TASK
Repeat the records. Leave nothing out.

RECORDS FOR PROCESSING

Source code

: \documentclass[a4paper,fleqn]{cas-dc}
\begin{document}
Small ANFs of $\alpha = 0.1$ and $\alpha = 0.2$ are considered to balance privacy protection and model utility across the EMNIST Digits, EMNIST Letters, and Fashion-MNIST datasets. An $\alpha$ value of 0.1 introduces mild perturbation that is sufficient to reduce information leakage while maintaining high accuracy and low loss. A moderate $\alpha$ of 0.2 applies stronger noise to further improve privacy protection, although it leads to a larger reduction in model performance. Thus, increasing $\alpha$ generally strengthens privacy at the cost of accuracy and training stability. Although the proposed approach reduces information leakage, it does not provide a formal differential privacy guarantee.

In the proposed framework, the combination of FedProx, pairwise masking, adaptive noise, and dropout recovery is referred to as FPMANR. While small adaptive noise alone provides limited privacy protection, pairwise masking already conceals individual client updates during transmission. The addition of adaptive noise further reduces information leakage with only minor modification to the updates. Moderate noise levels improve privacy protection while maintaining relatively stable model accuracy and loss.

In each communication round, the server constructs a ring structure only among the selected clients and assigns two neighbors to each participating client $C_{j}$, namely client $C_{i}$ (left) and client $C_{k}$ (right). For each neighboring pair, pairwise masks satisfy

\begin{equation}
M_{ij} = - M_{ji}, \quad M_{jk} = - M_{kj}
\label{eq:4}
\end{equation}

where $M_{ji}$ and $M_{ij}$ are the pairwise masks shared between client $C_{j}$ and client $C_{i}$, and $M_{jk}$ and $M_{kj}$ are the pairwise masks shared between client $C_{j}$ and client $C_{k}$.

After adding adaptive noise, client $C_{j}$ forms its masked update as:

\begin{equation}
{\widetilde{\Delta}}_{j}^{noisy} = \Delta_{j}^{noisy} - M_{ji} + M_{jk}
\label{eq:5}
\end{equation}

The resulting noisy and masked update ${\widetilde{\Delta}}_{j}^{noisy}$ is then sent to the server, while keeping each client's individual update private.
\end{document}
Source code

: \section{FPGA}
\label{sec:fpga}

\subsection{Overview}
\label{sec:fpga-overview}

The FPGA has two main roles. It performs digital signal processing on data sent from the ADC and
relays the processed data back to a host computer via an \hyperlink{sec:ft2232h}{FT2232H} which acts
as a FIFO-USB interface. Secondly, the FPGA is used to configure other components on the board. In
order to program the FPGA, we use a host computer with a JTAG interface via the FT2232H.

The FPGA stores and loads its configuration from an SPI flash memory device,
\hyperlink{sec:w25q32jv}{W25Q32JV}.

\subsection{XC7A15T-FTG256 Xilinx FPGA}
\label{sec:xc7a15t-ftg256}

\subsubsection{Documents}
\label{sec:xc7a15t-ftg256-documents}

COMPLETED EXERCISE
Source code

: \documentclass[a4paper,fleqn]{cas-dc}
\begin{document}
Small ANFs of $\alpha = 0.1$ and $\alpha = 0.2$ are considered to balance privacy protection and model utility across the EMNIST Digits, EMNIST Letters, and Fashion-MNIST datasets. An $\alpha$ value of 0.1 introduces mild perturbation that is sufficient to reduce information leakage while maintaining high accuracy and low loss. A moderate $\alpha$ of 0.2 applies stronger noise to further improve privacy protection, although it leads to a larger reduction in model performance. Thus, increasing $\alpha$ generally strengthens privacy at the cost of accuracy and training stability. Although the proposed approach reduces information leakage, it does not provide a formal differential privacy guarantee.

In the proposed framework, the combination of FedProx, pairwise masking, adaptive noise, and dropout recovery is referred to as FPMANR. While small adaptive noise alone provides limited privacy protection, pairwise masking already conceals individual client updates during transmission. The addition of adaptive noise further reduces information leakage with only minor modification to the updates. Moderate noise levels improve privacy protection while maintaining relatively stable model accuracy and loss.

In each communication round, the server constructs a ring structure only among the selected clients and assigns two neighbors to each participating client $C_{j}$, namely client $C_{i}$ (left) and client $C_{k}$ (right). For each neighboring pair, pairwise masks satisfy

\begin{equation}
M_{ij} = - M_{ji}, \quad M_{jk} = - M_{kj}
\label{eq:4}
\end{equation}

where $M_{ji}$ and $M_{ij}$ are the pairwise masks shared between client $C_{j}$ and client $C_{i}$, and $M_{jk}$ and $M_{kj}$ are the pairwise masks shared between client $C_{j}$ and client $C_{k}$.

After adding adaptive noise, client $C_{j}$ forms its masked update as:

\begin{equation}
{\widetilde{\Delta}}_{j}^{noisy} = \Delta_{j}^{noisy} - M_{ji} + M_{jk}
\label{eq:5}
\end{equation}

The resulting noisy and masked update ${\widetilde{\Delta}}_{j}^{noisy}$ is then sent to the server, while keeping each client's individual update private.
\end{document}
Source code

: \section{FPGA}
\label{sec:fpga}

\subsection{Overview}
\label{sec:fpga-overview}

The FPGA has two main roles. It performs digital signal processing on data sent from the ADC and
relays the processed data back to a host computer via an \hyperlink{sec:ft2232h}{FT2232H} which acts
as a FIFO-USB interface. Secondly, the FPGA is used to configure other components on the board. In
order to program the FPGA, we use a host computer with a JTAG interface via the FT2232H.

The FPGA stores and loads its configuration from an SPI flash memory device,
\hyperlink{sec:w25q32jv}{W25Q32JV}.

\subsection{XC7A15T-FTG256 Xilinx FPGA}
\label{sec:xc7a15t-ftg256}

\subsubsection{Documents}
\label{sec:xc7a15t-ftg256-documents}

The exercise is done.